Forum Moderators: Robert Charlton & goodroi

Message Too Old, No Replies

Dynamic = Static

Its all Google's problem

         

r3nz0

10:35 am on Sep 6, 2006 (gmt 0)

10+ Year Member



Thinking about dynamic pages like php, asp and cgi pages most people know that some SE's has serious troubles with indexing this kind of webpages. But why?

In the early days we had MS-DOS, the first Windows versions where build on top of this operating system.. just to give the user the idea their are not using the 'difficult' commands you needed for DOS.

Just a little spin off...

Now we have Apache (and IIS but sssst!) as OS, it operates and serve your Website. Most basic version of a website is just send out .HTML pages.. no script, nothing at al.

Install some script engine in your Apache configuration like PHP and you can build dynamic pages... with some knowledge you could serve the .PHP files as .HTML (far as i know). With this kind of setup , SE just don't see its a PHP file right?

If you go use parameters in your URL's then you can get serious troubles with the actual SE's. Thats why most SE's advise to not use a Session Identifier in your URL because every user get's a different one..

Some webmasters use the parameter called 'id=', thats a dangerous one, SE's again, think that the id= parameter was used for the Session Id.. Thats why you can better use another parameter for identifing different pages like articles.

Think about this, you got 'articles/reader.php?a=83' , IMO thats a page and a unique URL. Be happy if it is indexed in the SERPS but; what if a user calles Joe Doe links to that URL/page with an extra parameter like; 'articles/reader.php?a=83&trick=joohoo

To be honest if you do something on my pages, it just serve the?a=83 article.. same page BUT different URL! SE's do see this as Duplicate content.

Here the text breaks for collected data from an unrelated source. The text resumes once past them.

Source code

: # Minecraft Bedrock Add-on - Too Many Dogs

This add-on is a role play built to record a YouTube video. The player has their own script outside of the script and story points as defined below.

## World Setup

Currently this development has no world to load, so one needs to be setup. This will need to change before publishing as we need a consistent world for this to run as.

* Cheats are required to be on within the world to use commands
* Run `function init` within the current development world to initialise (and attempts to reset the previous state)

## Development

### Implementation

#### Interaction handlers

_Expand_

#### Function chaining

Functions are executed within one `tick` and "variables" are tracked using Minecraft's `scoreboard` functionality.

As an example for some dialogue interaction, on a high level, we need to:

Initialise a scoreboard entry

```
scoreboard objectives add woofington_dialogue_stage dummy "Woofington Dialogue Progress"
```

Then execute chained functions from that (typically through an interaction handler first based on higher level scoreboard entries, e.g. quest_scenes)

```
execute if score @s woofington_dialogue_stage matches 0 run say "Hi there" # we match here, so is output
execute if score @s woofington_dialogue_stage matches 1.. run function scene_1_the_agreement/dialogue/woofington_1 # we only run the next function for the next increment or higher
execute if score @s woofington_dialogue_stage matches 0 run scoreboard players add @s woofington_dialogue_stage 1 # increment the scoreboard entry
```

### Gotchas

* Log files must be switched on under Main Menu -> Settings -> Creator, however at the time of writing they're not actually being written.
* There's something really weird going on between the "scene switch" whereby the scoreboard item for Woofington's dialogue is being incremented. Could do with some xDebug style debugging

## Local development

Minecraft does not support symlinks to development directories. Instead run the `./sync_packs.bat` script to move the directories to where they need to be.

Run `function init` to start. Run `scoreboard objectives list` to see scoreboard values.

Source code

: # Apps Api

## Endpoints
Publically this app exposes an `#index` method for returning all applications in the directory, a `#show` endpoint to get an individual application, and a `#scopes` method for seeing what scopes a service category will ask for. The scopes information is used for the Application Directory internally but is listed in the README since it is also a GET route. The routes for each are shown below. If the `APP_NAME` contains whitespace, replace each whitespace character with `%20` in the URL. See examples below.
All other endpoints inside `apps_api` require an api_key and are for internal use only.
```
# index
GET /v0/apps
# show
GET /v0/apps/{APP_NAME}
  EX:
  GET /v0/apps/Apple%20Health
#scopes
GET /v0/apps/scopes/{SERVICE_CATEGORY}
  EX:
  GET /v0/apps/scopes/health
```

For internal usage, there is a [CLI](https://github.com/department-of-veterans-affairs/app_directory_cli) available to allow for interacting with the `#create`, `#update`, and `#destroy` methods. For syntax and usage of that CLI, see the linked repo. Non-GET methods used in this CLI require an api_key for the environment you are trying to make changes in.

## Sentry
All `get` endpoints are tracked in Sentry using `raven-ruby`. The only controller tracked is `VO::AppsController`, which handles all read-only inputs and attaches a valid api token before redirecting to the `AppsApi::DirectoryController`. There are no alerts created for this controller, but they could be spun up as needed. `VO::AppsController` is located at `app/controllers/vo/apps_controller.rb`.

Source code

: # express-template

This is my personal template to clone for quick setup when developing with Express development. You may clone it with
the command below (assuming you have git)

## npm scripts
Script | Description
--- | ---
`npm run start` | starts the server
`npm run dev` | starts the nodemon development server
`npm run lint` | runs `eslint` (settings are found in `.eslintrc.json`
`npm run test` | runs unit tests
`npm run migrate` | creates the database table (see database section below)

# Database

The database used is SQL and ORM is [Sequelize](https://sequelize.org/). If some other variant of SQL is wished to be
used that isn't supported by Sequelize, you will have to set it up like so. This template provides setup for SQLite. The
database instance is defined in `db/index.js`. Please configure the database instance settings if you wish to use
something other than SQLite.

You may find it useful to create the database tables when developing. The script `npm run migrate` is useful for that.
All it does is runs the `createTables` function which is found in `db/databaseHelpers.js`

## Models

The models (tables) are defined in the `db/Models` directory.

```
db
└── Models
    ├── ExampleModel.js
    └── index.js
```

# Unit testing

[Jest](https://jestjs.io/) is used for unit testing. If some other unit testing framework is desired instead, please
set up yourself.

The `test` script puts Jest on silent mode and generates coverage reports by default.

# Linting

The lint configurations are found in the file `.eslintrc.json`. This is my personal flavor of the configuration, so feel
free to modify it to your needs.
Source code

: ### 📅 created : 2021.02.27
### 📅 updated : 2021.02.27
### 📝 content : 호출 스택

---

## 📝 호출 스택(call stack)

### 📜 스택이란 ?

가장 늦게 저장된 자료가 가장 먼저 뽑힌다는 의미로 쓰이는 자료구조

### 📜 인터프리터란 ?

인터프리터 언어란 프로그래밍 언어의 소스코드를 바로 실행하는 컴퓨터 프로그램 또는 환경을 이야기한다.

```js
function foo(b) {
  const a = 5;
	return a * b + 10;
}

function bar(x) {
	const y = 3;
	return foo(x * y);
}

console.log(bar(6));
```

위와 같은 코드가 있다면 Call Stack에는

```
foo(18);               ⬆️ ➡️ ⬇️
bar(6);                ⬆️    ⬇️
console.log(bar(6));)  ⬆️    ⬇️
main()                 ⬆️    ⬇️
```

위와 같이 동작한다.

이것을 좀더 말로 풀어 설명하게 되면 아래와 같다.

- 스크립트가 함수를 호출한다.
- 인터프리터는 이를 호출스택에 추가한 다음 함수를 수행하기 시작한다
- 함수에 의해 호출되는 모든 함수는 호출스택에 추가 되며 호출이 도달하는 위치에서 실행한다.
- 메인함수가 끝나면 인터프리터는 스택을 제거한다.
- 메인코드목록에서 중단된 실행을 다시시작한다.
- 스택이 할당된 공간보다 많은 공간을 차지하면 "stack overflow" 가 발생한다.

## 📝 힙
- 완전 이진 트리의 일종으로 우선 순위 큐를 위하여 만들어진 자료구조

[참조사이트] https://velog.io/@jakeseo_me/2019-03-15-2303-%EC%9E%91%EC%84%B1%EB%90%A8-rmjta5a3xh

Thats why you need to code your .PHP,.ASP etc pages so that if a user use parameters that does'nt has effect the script return a 404.

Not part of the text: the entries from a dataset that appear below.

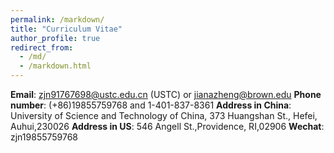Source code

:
 ```yaml
---
permalink: /markdown/
title: "Curriculum Vitae"
author_profile: true
redirect_from: 
  - /md/
  - /markdown.html
---
```



**Email**: zjn91767698@ustc.edu.cn (USTC) or jianazheng@brown.edu
**Phone number**: (+86)19855759768 and 1-401-837-8361
**Address in China**:  University of Science and Technology of China, 373 Huangshan St., Hefei, Auhui,230026
**Address in US**: 546 Angell St.,Providence, RI,02906
**Wechat**: zjn19855759768
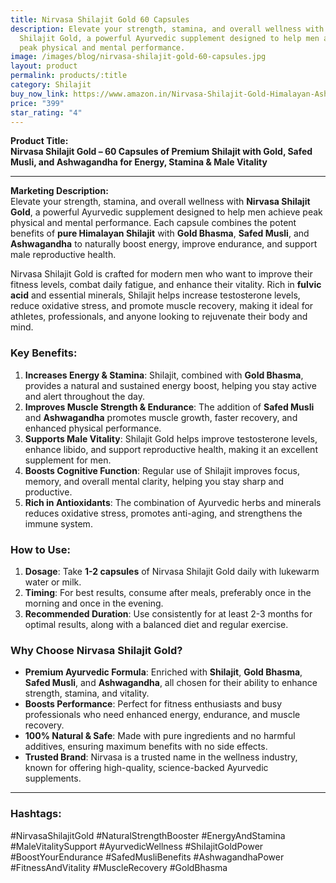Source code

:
 ```yaml
---
title: Nirvasa Shilajit Gold 60 Capsules
description: Elevate your strength, stamina, and overall wellness with Nirvasa
  Shilajit Gold, a powerful Ayurvedic supplement designed to help men achieve
  peak physical and mental performance.
image: /images/blog/nirvasa-shilajit-gold-60-capsules.jpg
layout: product
permalink: products/:title
category: Shilajit
buy_now_link: https://www.amazon.in/Nirvasa-Shilajit-Gold-Himalayan-Ashwagandha/dp/B0CZRFPGC6/ref=sr_1_18?crid=1YY2DLXEMCWUZ&tag=ayushmonk-21
price: "399"
star_rating: "4"
---
```

**Product Title:**  
**Nirvasa Shilajit Gold – 60 Capsules of Premium Shilajit with Gold, Safed Musli, and Ashwagandha for Energy, Stamina & Male Vitality**

---

**Marketing Description:**  
Elevate your strength, stamina, and overall wellness with **Nirvasa Shilajit Gold**, a powerful Ayurvedic supplement designed to help men achieve peak physical and mental performance. Each capsule combines the potent benefits of **pure Himalayan Shilajit** with **Gold Bhasma**, **Safed Musli**, and **Ashwagandha** to naturally boost energy, improve endurance, and support male reproductive health.

Nirvasa Shilajit Gold is crafted for modern men who want to improve their fitness levels, combat daily fatigue, and enhance their vitality. Rich in **fulvic acid** and essential minerals, Shilajit helps increase testosterone levels, reduce oxidative stress, and promote muscle recovery, making it ideal for athletes, professionals, and anyone looking to rejuvenate their body and mind.

### **Key Benefits**:
1. **Increases Energy & Stamina**: Shilajit, combined with **Gold Bhasma**, provides a natural and sustained energy boost, helping you stay active and alert throughout the day.
2. **Improves Muscle Strength & Endurance**: The addition of **Safed Musli** and **Ashwagandha** promotes muscle growth, faster recovery, and enhanced physical performance.
3. **Supports Male Vitality**: Shilajit Gold helps improve testosterone levels, enhance libido, and support reproductive health, making it an excellent supplement for men.
4. **Boosts Cognitive Function**: Regular use of Shilajit improves focus, memory, and overall mental clarity, helping you stay sharp and productive.
5. **Rich in Antioxidants**: The combination of Ayurvedic herbs and minerals reduces oxidative stress, promotes anti-aging, and strengthens the immune system.

### **How to Use**:
1. **Dosage**: Take **1-2 capsules** of Nirvasa Shilajit Gold daily with lukewarm water or milk.
2. **Timing**: For best results, consume after meals, preferably once in the morning and once in the evening.
3. **Recommended Duration**: Use consistently for at least 2-3 months for optimal results, along with a balanced diet and regular exercise.

### **Why Choose Nirvasa Shilajit Gold?**
- **Premium Ayurvedic Formula**: Enriched with **Shilajit**, **Gold Bhasma**, **Safed Musli**, and **Ashwagandha**, all chosen for their ability to enhance strength, stamina, and vitality.
- **Boosts Performance**: Perfect for fitness enthusiasts and busy professionals who need enhanced energy, endurance, and muscle recovery.
- **100% Natural & Safe**: Made with pure ingredients and no harmful additives, ensuring maximum benefits with no side effects.
- **Trusted Brand**: Nirvasa is a trusted name in the wellness industry, known for offering high-quality, science-backed Ayurvedic supplements.

---

### **Hashtags**:  
#NirvasaShilajitGold #NaturalStrengthBooster #EnergyAndStamina #MaleVitalitySupport #AyurvedicWellness #ShilajitGoldPower #BoostYourEndurance #SafedMusliBenefits #AshwagandhaPower #FitnessAndVitality #MuscleRecovery #GoldBhasma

You could also do things with the robots.txt file, i have some pages who use extra parameters for sorting features... but's that's only ment for human and SE could see duplicate content on this pages, so i did add the following in the robots.txt: /articles/index.php?s=

Google understands this, they will crawl all the pages in /articles/ an notices that they can index /articles/index.php?paging=1,2,3 etc But Not /articles/index.php?paging=1?s=DESC

I just notice that different SE still not understand the meaning of a robots.txt file.. But their becoming awake, they putting man hours on working to a better robots.txt system in their engines.

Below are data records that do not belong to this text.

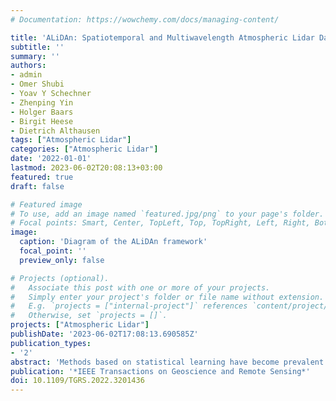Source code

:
 ```yaml
---
# Documentation: https://wowchemy.com/docs/managing-content/

title: 'ALiDAn: Spatiotemporal and Multiwavelength Atmospheric Lidar Data Augmentation'
subtitle: ''
summary: ''
authors:
- admin
- Omer Shubi
- Yoav Y Schechner
- Zhenping Yin
- Holger Baars
- Birgit Heese
- Dietrich Althausen
tags: ["Atmospheric Lidar"]
categories: ["Atmospheric Lidar"]
date: '2022-01-01'
lastmod: 2023-06-02T20:08:13+03:00
featured: true
draft: false

# Featured image
# To use, add an image named `featured.jpg/png` to your page's folder.
# Focal points: Smart, Center, TopLeft, Top, TopRight, Left, Right, BottomLeft, Bottom, BottomRight.
image:
  caption: 'Diagram of the ALiDAn framework'
  focal_point: ''
  preview_only: false

# Projects (optional).
#   Associate this post with one or more of your projects.
#   Simply enter your project's folder or file name without extension.
#   E.g. `projects = ["internal-project"]` references `content/project/deep-learning/index.md`.
#   Otherwise, set `projects = []`.
projects: ["Atmospheric Lidar"]
publishDate: '2023-06-02T17:08:13.690585Z'
publication_types:
- '2'
abstract: 'Methods based on statistical learning have become prevalent in various signal processing disciplines and have recently gained traction in atmospheric lidar studies. Nonetheless, such methods often require large quantities of annotated or resolved data. Such data are rare and require effort, especially when exploring evolving phenomena. Existing simulators and databases primarily focus on atmospheric vertical profiles. We propose the Atmospheric Lidar Data Augmentation (ALiDAn) framework to fill this gap. ALiDAn serves as an end-to-end generation and augmentation framework of spatiotemporal and multiwavelength resolved lidar simulated data. ALiDAn employs a hybrid approach of physical models, data statistics, and sampling processes. In addition, it takes into account geographical and seasonal characteristics of aerosols and meteorological conditions along with short- and long-term phenomena that affect lidar measurements. This approach can provide diversified data and robust benchmarks to assist in developing and validating new lidar processing algorithms. We demonstrate simulations compatible with a pulsed time-of-flight lidar. Our approach leverages a broader use of existing databases and can inspire similar data augmentation to other types of lidars and active sensors.'
publication: '*IEEE Transactions on Geoscience and Remote Sensing*'
doi: 10.1109/TGRS.2022.3201436
---
```

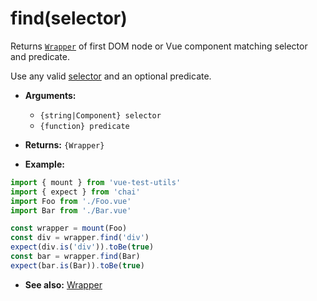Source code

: # find(selector)

Returns [`Wrapper`](README.md) of first DOM node or Vue component matching selector and predicate.

Use any valid [selector](../selectors.md) and an optional predicate.

- **Arguments:**
  - `{string|Component} selector`
  - `{function} predicate`

- **Returns:** `{Wrapper}`

- **Example:**

```js
import { mount } from 'vue-test-utils'
import { expect } from 'chai'
import Foo from './Foo.vue'
import Bar from './Bar.vue'

const wrapper = mount(Foo)
const div = wrapper.find('div')
expect(div.is('div')).toBe(true)
const bar = wrapper.find(Bar)
expect(bar.is(Bar)).toBe(true)
```

- **See also:** [Wrapper](README.md)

In my opinion its good that SE crawl all the pages that are Disallowd by robots.txt... but if disallowed, crawling is ok, indexing is forbidden! I like the reports in Google sitemaps where you can see the pages included dynamic ones witch are disallowed. So dont think hey, they are overriding the rules.

This was what i would like to share with you, it's really a English exam for me, hope you understand a little.

theBear

1:27 am on Sep 11, 2006 (gmt 0)

WebmasterWorld Senior Member 10+ Year Member



g1smd,

In which case no one should _ever_ have any problems with?something=x attached to pages. Not even a little wobble.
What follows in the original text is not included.